Retype the listing below line for line, but only from the line with "- 🔭 I’m currently working on ..." down to the line with "finally, in my", inclusive. Pictures stay out.
------------
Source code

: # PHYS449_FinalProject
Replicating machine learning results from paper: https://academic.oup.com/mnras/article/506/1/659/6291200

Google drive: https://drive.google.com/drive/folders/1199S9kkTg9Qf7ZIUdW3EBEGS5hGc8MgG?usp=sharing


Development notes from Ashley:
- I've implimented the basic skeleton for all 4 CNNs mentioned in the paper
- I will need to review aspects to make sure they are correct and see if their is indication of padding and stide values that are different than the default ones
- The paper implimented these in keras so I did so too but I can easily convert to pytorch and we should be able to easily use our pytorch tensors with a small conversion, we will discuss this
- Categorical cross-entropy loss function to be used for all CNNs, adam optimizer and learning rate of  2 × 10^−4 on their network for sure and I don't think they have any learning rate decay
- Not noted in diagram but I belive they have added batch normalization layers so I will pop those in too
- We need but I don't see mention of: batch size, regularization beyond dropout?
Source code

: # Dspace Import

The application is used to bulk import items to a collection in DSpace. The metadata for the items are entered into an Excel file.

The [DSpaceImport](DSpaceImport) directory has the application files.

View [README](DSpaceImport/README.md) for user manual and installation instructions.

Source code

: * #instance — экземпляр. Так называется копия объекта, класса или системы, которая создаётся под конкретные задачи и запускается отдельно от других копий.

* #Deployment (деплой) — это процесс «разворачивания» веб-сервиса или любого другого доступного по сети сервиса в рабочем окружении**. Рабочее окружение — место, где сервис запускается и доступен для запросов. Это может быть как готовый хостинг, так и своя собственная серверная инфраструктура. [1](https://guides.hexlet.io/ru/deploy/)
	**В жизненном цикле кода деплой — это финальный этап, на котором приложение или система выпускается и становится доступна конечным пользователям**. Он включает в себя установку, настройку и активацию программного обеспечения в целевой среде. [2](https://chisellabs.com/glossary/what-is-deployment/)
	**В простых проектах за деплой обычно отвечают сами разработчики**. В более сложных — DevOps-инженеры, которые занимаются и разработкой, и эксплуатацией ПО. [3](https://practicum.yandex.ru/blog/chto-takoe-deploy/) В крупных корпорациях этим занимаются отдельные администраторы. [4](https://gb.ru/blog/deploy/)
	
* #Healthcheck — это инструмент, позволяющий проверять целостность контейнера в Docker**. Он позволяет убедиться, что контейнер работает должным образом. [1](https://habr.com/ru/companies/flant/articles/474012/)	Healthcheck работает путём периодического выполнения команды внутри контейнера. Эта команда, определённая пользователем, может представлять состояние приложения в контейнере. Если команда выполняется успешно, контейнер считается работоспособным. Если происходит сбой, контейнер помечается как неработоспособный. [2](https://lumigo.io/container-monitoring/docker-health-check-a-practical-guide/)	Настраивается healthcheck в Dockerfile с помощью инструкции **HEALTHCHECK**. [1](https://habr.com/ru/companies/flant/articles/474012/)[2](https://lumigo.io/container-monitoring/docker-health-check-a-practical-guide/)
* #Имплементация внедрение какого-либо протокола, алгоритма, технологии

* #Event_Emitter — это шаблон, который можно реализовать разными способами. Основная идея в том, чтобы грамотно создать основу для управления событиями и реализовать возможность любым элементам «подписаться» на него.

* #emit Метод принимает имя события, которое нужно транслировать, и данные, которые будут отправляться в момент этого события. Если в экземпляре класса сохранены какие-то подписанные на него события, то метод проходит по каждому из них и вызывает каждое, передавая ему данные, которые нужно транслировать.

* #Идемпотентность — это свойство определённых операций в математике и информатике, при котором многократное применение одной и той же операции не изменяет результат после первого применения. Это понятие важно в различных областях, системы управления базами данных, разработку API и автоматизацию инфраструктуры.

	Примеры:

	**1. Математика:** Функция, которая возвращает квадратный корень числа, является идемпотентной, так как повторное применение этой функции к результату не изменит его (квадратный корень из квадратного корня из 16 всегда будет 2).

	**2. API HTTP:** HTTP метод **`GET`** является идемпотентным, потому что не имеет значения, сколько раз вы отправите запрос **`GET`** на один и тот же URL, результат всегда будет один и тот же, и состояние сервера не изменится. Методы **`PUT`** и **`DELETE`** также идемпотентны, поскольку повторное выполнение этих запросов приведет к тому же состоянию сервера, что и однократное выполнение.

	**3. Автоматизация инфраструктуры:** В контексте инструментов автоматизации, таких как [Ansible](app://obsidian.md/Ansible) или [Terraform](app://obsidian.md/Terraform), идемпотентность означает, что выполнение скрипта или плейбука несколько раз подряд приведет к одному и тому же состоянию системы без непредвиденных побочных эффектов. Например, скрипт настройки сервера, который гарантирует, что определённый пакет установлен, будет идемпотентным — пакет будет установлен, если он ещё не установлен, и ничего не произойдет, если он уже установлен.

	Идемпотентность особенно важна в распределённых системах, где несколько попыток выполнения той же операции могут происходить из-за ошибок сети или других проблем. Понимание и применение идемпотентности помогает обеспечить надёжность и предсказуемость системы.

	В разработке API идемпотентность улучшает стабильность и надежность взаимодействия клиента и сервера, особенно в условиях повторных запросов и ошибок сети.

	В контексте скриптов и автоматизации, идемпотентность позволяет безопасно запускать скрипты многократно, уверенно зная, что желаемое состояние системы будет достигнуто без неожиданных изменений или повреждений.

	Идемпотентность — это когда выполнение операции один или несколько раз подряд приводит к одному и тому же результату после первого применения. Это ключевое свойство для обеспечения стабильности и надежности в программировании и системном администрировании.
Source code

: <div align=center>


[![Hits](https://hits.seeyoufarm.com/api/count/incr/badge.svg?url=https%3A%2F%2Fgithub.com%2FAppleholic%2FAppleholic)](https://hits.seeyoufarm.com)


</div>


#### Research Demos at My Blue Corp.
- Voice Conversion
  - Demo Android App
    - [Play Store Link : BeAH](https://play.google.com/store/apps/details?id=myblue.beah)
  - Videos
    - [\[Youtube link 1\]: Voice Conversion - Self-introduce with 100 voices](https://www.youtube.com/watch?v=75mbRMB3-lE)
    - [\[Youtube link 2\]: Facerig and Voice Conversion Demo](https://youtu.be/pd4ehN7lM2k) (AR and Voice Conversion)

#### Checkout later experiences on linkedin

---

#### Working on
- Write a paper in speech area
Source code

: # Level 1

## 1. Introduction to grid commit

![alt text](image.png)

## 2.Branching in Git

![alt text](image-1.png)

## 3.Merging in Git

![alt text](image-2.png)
------------
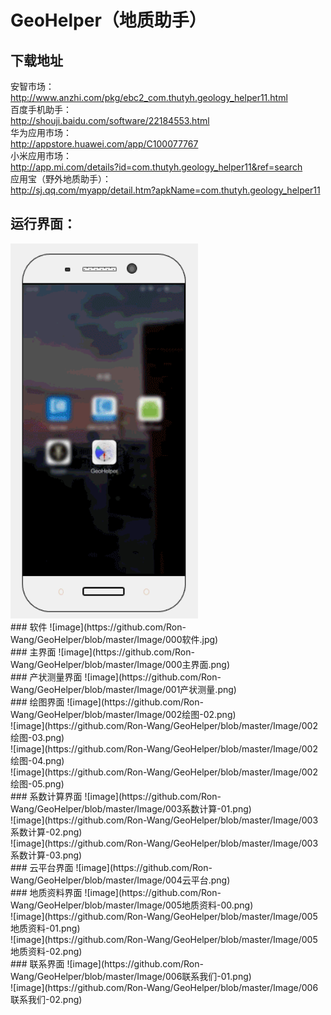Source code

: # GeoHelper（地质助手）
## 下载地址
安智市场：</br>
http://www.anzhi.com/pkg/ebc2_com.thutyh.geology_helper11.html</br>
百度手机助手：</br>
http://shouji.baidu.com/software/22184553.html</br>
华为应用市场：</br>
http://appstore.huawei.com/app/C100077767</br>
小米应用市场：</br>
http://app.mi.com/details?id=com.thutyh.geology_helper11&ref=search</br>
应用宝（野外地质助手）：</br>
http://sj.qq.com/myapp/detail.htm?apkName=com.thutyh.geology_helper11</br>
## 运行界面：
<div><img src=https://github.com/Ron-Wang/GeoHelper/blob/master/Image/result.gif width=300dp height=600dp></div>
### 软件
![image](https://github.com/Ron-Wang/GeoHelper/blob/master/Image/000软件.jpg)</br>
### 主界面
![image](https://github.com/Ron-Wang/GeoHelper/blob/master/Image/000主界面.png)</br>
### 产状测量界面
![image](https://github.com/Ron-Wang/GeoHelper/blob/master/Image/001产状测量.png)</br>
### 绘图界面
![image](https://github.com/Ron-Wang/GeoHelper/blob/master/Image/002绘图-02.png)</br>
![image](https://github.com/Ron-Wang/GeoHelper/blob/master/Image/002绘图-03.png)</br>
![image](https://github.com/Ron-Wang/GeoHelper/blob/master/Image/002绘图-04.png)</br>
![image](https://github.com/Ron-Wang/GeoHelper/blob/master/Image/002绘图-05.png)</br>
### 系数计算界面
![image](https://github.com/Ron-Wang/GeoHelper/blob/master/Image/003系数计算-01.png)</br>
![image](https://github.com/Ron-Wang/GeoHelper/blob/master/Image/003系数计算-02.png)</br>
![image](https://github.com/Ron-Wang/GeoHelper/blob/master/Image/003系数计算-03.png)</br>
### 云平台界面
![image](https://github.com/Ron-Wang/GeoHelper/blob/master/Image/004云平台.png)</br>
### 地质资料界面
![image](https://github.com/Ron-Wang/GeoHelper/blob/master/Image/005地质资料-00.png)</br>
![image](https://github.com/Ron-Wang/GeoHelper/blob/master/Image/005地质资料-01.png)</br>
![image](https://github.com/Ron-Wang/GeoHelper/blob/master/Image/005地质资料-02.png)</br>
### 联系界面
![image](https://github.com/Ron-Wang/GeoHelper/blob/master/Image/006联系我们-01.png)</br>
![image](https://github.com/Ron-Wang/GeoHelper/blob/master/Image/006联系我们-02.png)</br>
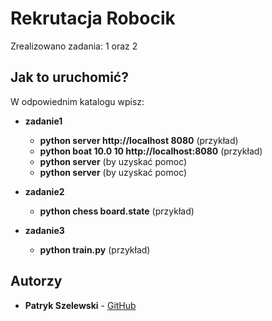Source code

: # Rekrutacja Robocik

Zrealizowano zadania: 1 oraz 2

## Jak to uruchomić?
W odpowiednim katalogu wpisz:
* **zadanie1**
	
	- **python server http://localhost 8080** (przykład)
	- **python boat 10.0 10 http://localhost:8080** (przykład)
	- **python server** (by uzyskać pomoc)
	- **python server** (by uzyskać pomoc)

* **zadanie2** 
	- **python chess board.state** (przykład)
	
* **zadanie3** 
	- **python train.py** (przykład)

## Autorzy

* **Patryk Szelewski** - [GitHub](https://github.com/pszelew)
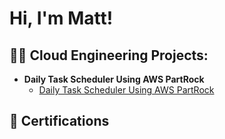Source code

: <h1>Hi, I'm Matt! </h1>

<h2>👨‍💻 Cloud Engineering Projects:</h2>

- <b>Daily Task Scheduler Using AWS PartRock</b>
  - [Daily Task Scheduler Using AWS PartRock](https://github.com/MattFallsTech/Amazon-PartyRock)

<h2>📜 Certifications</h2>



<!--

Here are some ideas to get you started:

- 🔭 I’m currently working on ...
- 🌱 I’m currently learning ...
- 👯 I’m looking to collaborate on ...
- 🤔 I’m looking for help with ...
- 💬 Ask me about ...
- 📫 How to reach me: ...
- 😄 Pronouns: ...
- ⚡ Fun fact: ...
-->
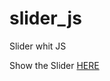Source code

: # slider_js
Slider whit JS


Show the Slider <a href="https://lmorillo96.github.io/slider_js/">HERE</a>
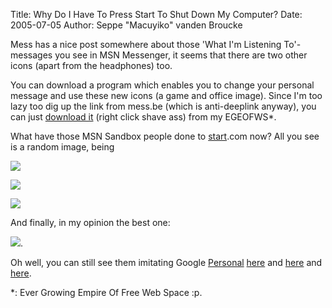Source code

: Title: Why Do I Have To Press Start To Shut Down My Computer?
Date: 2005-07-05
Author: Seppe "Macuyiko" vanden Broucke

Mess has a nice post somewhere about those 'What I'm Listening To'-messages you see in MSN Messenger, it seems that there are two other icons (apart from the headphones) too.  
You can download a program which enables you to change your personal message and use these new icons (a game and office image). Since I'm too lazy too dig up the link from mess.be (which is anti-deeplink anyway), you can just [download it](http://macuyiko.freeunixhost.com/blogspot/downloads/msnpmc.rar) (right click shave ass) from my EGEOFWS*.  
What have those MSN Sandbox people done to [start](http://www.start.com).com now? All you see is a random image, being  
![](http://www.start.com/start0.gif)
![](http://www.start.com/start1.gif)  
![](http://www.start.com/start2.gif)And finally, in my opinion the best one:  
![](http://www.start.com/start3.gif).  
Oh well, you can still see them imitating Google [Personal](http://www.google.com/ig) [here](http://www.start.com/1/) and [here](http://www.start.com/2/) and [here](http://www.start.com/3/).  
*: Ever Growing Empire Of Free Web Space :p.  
------------
◆ Answer to the problem
- 🔭 I’m currently working on ...
- 🌱 I’m currently learning ...
- 👯 I’m looking to collaborate on ...
- 🤔 I’m looking for help with ...
- 💬 Ask me about ...
- 📫 How to reach me: ...
- 😄 Pronouns: ...
- ⚡ Fun fact: ...
-->
Source code

: # slider_js
Slider whit JS


Show the Slider <a href="https://lmorillo96.github.io/slider_js/">HERE</a>
Source code

: Title: Why Do I Have To Press Start To Shut Down My Computer?
Date: 2005-07-05
Author: Seppe "Macuyiko" vanden Broucke

Mess has a nice post somewhere about those 'What I'm Listening To'-messages you see in MSN Messenger, it seems that there are two other icons (apart from the headphones) too.  
You can download a program which enables you to change your personal message and use these new icons (a game and office image). Since I'm too lazy too dig up the link from mess.be (which is anti-deeplink anyway), you can just [download it](http://macuyiko.freeunixhost.com/blogspot/downloads/msnpmc.rar) (right click shave ass) from my EGEOFWS*.  
What have those MSN Sandbox people done to [start](http://www.start.com).com now? All you see is a random image, being  
![](http://www.start.com/start0.gif)
![](http://www.start.com/start1.gif)  
![](http://www.start.com/start2.gif)And finally, in my opinion the best one:  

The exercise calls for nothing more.